As the school's vice president of administration and finance, Mary Coffey must plan for and manage energy usage for the 28-building campus. Throw in the challenges that characterize today's energy picture - such as fluctuations in energy availability and costs - and Coffey faces a complicated task.
"In higher education, there's always a money crunch," Coffey said. "Whatever we can save in utility costs increases the funds available for initiatives that directly benefit students."
So OCU is tackling the challenges of energy cost management through the use of a new tool, the Honeywell Energy Analysis Report (HEAR). HEAR gives OCU a way to understand and address two primary business issues in light of rising prices: the need to find out where and how much energy is being used, and the need to minimize excessive energy use.

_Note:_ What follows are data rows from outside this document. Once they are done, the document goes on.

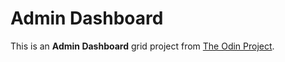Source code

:# Admin Dashboard

This is an **Admin Dashboard** grid project from [The Odin Project](https://www.theodinproject.com/lessons/node-path-intermediate-html-and-css-admin-dashboard).
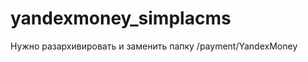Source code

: yandexmoney_simplacms
=====================

Нужно разархивировать и заменить папку /payment/YandexMoney
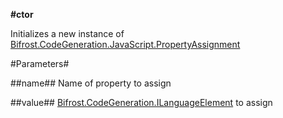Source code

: **#ctor**

Initializes a new instance of [Bifrost.CodeGeneration.JavaScript.PropertyAssignment](Bifrost.CodeGeneration.JavaScript.PropertyAssignment)

#Parameters#


##name##
Name of property to assign

##value##
[Bifrost.CodeGeneration.ILanguageElement](Bifrost.CodeGeneration.ILanguageElement) to assign
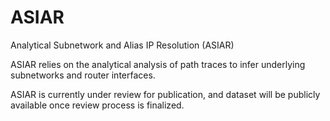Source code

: # ASIAR
Analytical Subnetwork and Alias IP Resolution (ASIAR)

ASIAR relies on the analytical analysis of path traces to infer underlying subnetworks and router interfaces.

ASIAR is currently under review for publication, and dataset will be publicly available once review process is finalized. 

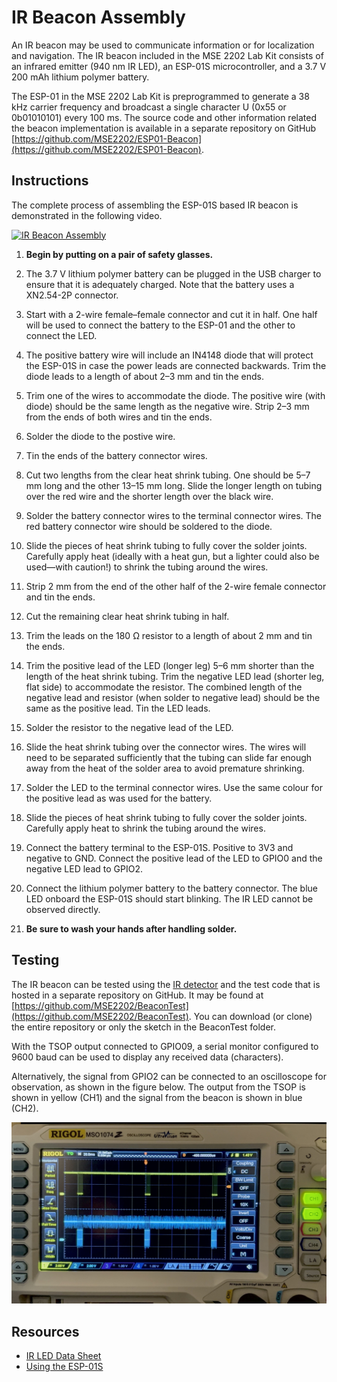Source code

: # IR Beacon Assembly

An IR beacon may be used to communicate information or for localization and navigation. The IR beacon included in the MSE 2202 Lab Kit consists of an infrared emitter (940 nm IR LED), an ESP-01S microcontroller, and a 3.7 V 200 mAh lithium polymer battery.

The ESP-01 in the MSE 2202 Lab Kit is preprogrammed to generate a 38 kHz carrier frequency and broadcast a single character U (0x55 or 0b01010101) every 100 ms. The source code and other information related the beacon implementation is available in a separate repository on GitHub [https://github.com/MSE2202/ESP01-Beacon](https://github.com/MSE2202/ESP01-Beacon).

## Instructions

The complete process of assembling the ESP-01S based IR beacon is demonstrated in the following video.

[![IR Beacon Assembly](https://img.youtube.com/vi/HFNTrMhZPtI/0.jpg)](https://youtu.be/HFNTrMhZPtI "IR Beacon Assembly")

1. **Begin by putting on a pair of safety glasses.**

2. The 3.7 V lithium polymer battery can be plugged in the USB charger to ensure that it is adequately charged. Note that the battery uses a XN2.54-2P connector.

3. Start with a 2-wire female–female connector and cut it in half. One half will be used to connect the battery to the ESP-01 and the other to connect the LED.

4. The positive battery wire will include an IN4148 diode that will protect the ESP-01S in case the power leads are connected backwards. Trim the diode leads to a length of about 2–3 mm and tin the ends.

5. Trim one of the wires to accommodate the diode. The positive wire (with diode) should be the same length as the negative wire. Strip 2–3 mm from the ends of both wires and tin the ends.

6. Solder the diode to the postive wire.

7. Tin the ends of the battery connector wires. 

8. Cut two lengths from the clear heat shrink tubing. One should be 5–7 mm long and the other 13–15 mm long. Slide the longer length on tubing over the red wire and the shorter length over the black wire.

9. Solder the battery connector wires to the terminal connector wires. The red battery connector wire should be soldered to the diode.

10. Slide the pieces of heat shrink tubing to fully cover the solder joints. Carefully apply heat (ideally with a heat gun, but a lighter could also be used—with caution!) to shrink the tubing around the wires.

11. Strip 2 mm from the end of the other half of the 2-wire female connector and tin the ends.

12. Cut the remaining clear heat shrink tubing in half.

13. Trim the leads on the 180 Ω resistor to a length of about 2 mm and tin the ends.

14. Trim the positive lead of the LED (longer leg) 5–6 mm shorter than the length of the heat shrink tubing. Trim the negative LED lead (shorter leg, flat side) to accommodate the resistor. The combined length of the negative lead and resistor (when solder to negative lead) should be the same as the positive lead. Tin the LED leads.

15. Solder the resistor to the negative lead of the LED.

16. Slide the heat shrink tubing over the connector wires. The wires will need to be separated sufficiently that the tubing can slide far enough away from the heat of the solder area to avoid premature shrinking.

17. Solder the LED to the terminal connector wires. Use the same colour for the positive lead as was used for the battery.

18. Slide the pieces of heat shrink tubing to fully cover the solder joints. Carefully apply heat to shrink the tubing around the wires.

19. Connect the battery terminal to the ESP-01S. Positive to 3V3 and negative to GND. Connect the positive lead of the LED to GPIO0 and the negative LED lead to GPIO2.

20. Connect the lithium polymer battery to the battery connector. The blue LED onboard the ESP-01S should start blinking. The IR LED cannot be observed directly.

21. **Be sure to wash your hands after handling solder.**

## Testing

The IR beacon can be tested using the [IR detector](IR-detector-assembly.md) and the test code that is hosted in a separate repository on GitHub. It may be found at [https://github.com/MSE2202/BeaconTest](https://github.com/MSE2202/BeaconTest). You can download (or clone) the entire repository or only the sketch in the BeaconTest folder.

With the TSOP output connected to GPIO09, a serial monitor configured to 9600 baud can be used to display any received data (characters).

Alternatively, the signal from GPIO2 can be connected to an oscilloscope for observation, as shown in the figure below. The output from the TSOP is shown in yellow (CH1) and the signal from the beacon is shown in blue (CH2).

![IR Signals](figs/IR_signals.jpg)

## Resources

- [IR LED Data Sheet](https://www.we-online.com/components/products/datasheet/15400594A3590.pdf)
- [Using the ESP-01S](https://content.instructables.com/pdfs/E6N/VI8Y/ICNNIGCW/How-to-use-the-ESP8266-01-pins.pdf)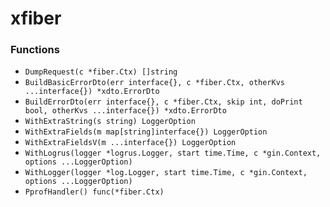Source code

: # xfiber

### Functions

+ `DumpRequest(c *fiber.Ctx) []string`
+ `BuildBasicErrorDto(err interface{}, c *fiber.Ctx, otherKvs ...interface{}) *xdto.ErrorDto`
+ `BuildErrorDto(err interface{}, c *fiber.Ctx, skip int, doPrint bool, otherKvs ...interface{}) *xdto.ErrorDto`
+ `WithExtraString(s string) LoggerOption`
+ `WithExtraFields(m map[string]interface{}) LoggerOption`
+ `WithExtraFieldsV(m ...interface{}) LoggerOption`
+ `WithLogrus(logger *logrus.Logger, start time.Time, c *gin.Context, options ...LoggerOption)`
+ `WithLogger(logger *log.Logger, start time.Time, c *gin.Context, options ...LoggerOption)`
+ `PprofHandler() func(*fiber.Ctx)`
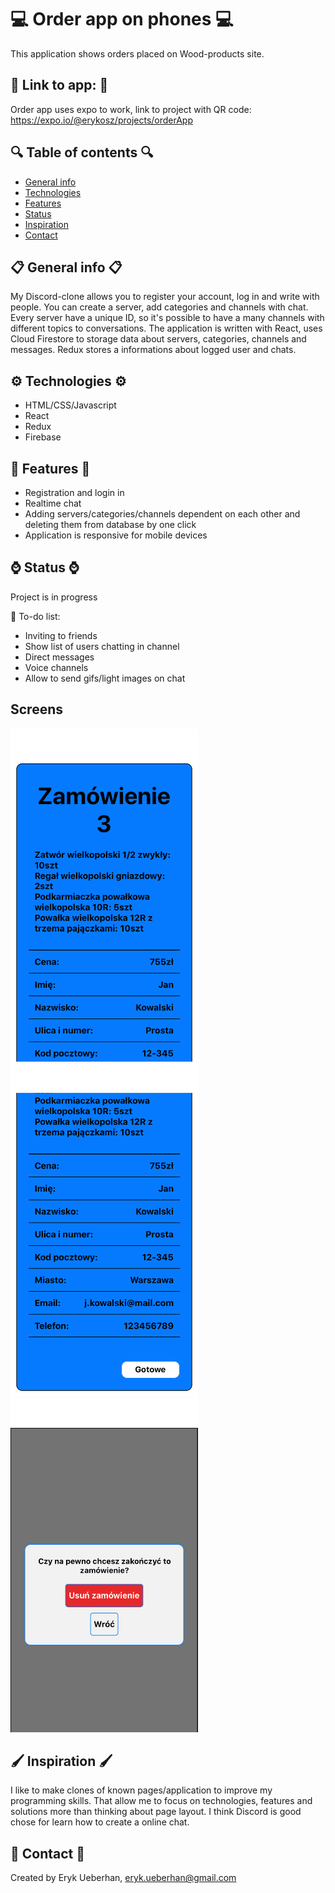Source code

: # 💻 Order app on phones 💻 
This application shows orders placed on Wood-products site.

## 💢 Link to app: 💢
Order app uses expo to work, link to project with QR code: https://expo.io/@erykosz/projects/orderApp

## 🔍 Table of contents 🔍
* [General info](#general-info)
* [Technologies](#technologies)
* [Features](#features)
* [Status](#status)
* [Inspiration](#inspiration)
* [Contact](#contact)


## 📋 General info 📋
My Discord-clone allows you to register your account, log in and write with people. You can create a server, add categories and channels with chat.
Every server have a unique ID, so it's possible to have a many channels with different topics to conversations.
The application is written with React, uses Cloud Firestore to storage data about servers, categories, channels and messages.
Redux stores a informations about logged user and chats.

## ⚙️ Technologies ⚙️
* HTML/CSS/Javascript
* React
* Redux
* Firebase

## 🚀 Features 🚀
* Registration and login in
* Realtime chat
* Adding servers/categories/channels dependent on each other and deleting them from database by one click
* Application is responsive for mobile devices

## ⌚️ Status ⌚️
Project is in progress

🔧 To-do list:
* Inviting to friends
* Show list of users chatting in channel
* Direct messages
* Voice channels
* Allow to send gifs/light images on chat

## Screens
<img src='Screenshots/2.png' width='300'>
<img src='Screenshots/3.png' width='300'>
<img src='Screenshots/1.png' width='300'>

## 🖌 Inspiration 🖌
I like to make clones of known pages/application to improve my programming skills.
That allow me to focus on technologies, features and solutions more than thinking about page layout.
I think Discord is good chose for learn how to create a online chat.

## 📧 Contact 📧
Created by Eryk Ueberhan,
eryk.ueberhan@gmail.com

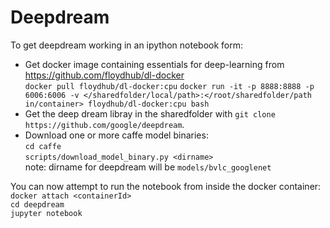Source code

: # Deepdream
To get deepdream working in an ipython notebook form:

- Get docker image containing essentials for deep-learning from https://github.com/floydhub/dl-docker  
`
docker pull floydhub/dl-docker:cpu
`
`docker run -it -p 8888:8888 -p 6006:6006 -v </sharedfolder/local/path>:</root/sharedfolder/path in/container> floydhub/dl-docker:cpu bash
`
- Get the deep dream libray in the sharedfolder with `git clone https://github.com/google/deepdream`. 
- Download one or more caffe model binaries:  
`cd caffe`  
`scripts/download_model_binary.py <dirname>`   
note: dirname for deepdream will be `models/bvlc_googlenet`

You can now attempt to run the notebook from inside the docker container:
`docker attach <containerId>`  
`cd deepdream`  
`jupyter notebook`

GAINING ENERGY INSIGHTOCU has worked with Honeywell for years to manage its energy use and consumption, specifically through performance contracts. The savings from these contracts enabled OCU to fund an energy management system and other upgrades without affecting operating budgets.
Along with the management system, OCU wanted to get a better idea of how to control its energy spending. That's where HEAR comes in. HEAR identifies energy-use anomalies that may be straining operating budgets, and reveals trends and patterns embedded in energy data. The report helps OCU measure, analyze, and understand its energy costs and provides actionable recommendations for boosting energy efficiency.
For example, HEAR revealed ways to reduce utility rates based on campus usage. Prior to implementing the program, university buildings were individually metered. After reviewing utility rates, the university determined a central metering system would be more effective. OCU reduced its 26-meter system to four, resulting in a reduced rate and an anticipated decline in electric charges.
"HEAR gave us a better understanding of how we were being charged," Coffey said. "We have a much greater sense now of how to best use energy and how to reduce associated costs."
The findings of the report have helped cut university energy consumption in several others areas, including climate control and lighting. When the report revealed high on-peak load, for instance, further investigation found excessive use of lights in the university's field house. OCU installed monitoring devices to minimize use and save money.
TURNING DATA INTO DOLLARSOther cost-saving measures include the installation of four banks for thermal energy storage. The banks stockpile low-cost energy generated at off-peak periods for use when demand is higher. Shifting energy purchases to off-peak times has saved OCU tens of thousands of dollars.
In addition, the report helps OCU identify mechanical and maintenance problem areas. This proved especially useful when findings showed the university had been using nearly 60 lbs of natural gas pressure to fuel the campus, when the figure should have been around 15 lbs. Honeywell probed deeper and maintenance discovered a gas line leak. The university fixed the leak, cutting related charges by approximately $11,000 the first month.
HEAR also allows the university to see how decisions related to individual buildings can impact the university's bigger energy picture. Coffey asked Honeywell to share the report's findings with university leadership as a way of increasing awareness of energy-saving practices. The presentation started an ongoing discussion about energy, and Coffey now meets regularly with building coordinators to discuss the report and its recommendations.
"People were surprised at what was really going on in the buildings in terms of energy consumption," she said. "They didn't realize all we could be doing to save energy dollars."